▶ Exercise description
Below are the records; copy out every line that holds the word "Clear".

▶ Records supplied
___

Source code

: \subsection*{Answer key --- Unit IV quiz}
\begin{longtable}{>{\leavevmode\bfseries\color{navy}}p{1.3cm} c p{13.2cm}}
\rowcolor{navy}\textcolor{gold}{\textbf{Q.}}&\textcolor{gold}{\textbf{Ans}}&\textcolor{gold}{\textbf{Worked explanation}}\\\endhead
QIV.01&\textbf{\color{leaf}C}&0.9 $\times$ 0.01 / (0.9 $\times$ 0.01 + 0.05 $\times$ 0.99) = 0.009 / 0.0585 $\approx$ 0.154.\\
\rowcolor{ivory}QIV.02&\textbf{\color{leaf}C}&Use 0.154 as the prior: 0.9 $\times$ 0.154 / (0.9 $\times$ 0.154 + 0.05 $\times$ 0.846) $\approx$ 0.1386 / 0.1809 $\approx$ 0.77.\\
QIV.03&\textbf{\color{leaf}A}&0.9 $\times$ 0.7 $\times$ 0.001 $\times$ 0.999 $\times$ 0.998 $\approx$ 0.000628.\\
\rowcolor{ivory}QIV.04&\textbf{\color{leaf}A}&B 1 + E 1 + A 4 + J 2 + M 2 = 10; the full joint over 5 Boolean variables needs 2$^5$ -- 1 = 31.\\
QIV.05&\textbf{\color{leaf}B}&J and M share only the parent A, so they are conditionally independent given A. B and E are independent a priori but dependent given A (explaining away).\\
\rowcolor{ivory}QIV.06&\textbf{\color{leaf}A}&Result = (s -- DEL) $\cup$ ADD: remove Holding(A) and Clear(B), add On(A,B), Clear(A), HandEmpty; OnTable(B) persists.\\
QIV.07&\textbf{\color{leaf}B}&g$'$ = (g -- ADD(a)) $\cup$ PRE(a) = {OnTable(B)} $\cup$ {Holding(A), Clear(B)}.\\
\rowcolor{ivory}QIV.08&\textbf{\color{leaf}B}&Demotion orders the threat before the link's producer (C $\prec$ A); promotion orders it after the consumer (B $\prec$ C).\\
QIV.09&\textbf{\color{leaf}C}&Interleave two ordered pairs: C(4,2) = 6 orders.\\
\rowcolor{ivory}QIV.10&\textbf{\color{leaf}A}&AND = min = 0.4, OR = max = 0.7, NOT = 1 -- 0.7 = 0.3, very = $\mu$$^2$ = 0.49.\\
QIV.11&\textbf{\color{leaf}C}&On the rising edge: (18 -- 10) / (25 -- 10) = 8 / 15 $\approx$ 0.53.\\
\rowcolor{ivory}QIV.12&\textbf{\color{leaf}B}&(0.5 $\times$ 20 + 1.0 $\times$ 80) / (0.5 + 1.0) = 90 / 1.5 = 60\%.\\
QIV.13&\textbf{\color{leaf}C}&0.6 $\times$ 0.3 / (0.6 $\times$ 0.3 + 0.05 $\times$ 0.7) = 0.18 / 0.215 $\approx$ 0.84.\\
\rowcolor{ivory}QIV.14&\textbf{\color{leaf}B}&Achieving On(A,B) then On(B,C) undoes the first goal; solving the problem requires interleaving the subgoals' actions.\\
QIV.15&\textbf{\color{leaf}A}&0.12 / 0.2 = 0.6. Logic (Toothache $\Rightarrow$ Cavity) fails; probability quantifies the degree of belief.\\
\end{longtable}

___

▶ Finished exercise
\rowcolor{ivory}QIV.06&\textbf{\color{leaf}A}&Result = (s -- DEL) $\cup$ ADD: remove Holding(A) and Clear(B), add On(A,B), Clear(A), HandEmpty; OnTable(B) persists.\\
QIV.07&\textbf{\color{leaf}B}&g$'$ = (g -- ADD(a)) $\cup$ PRE(a) = {OnTable(B)} $\cup$ {Holding(A), Clear(B)}.\\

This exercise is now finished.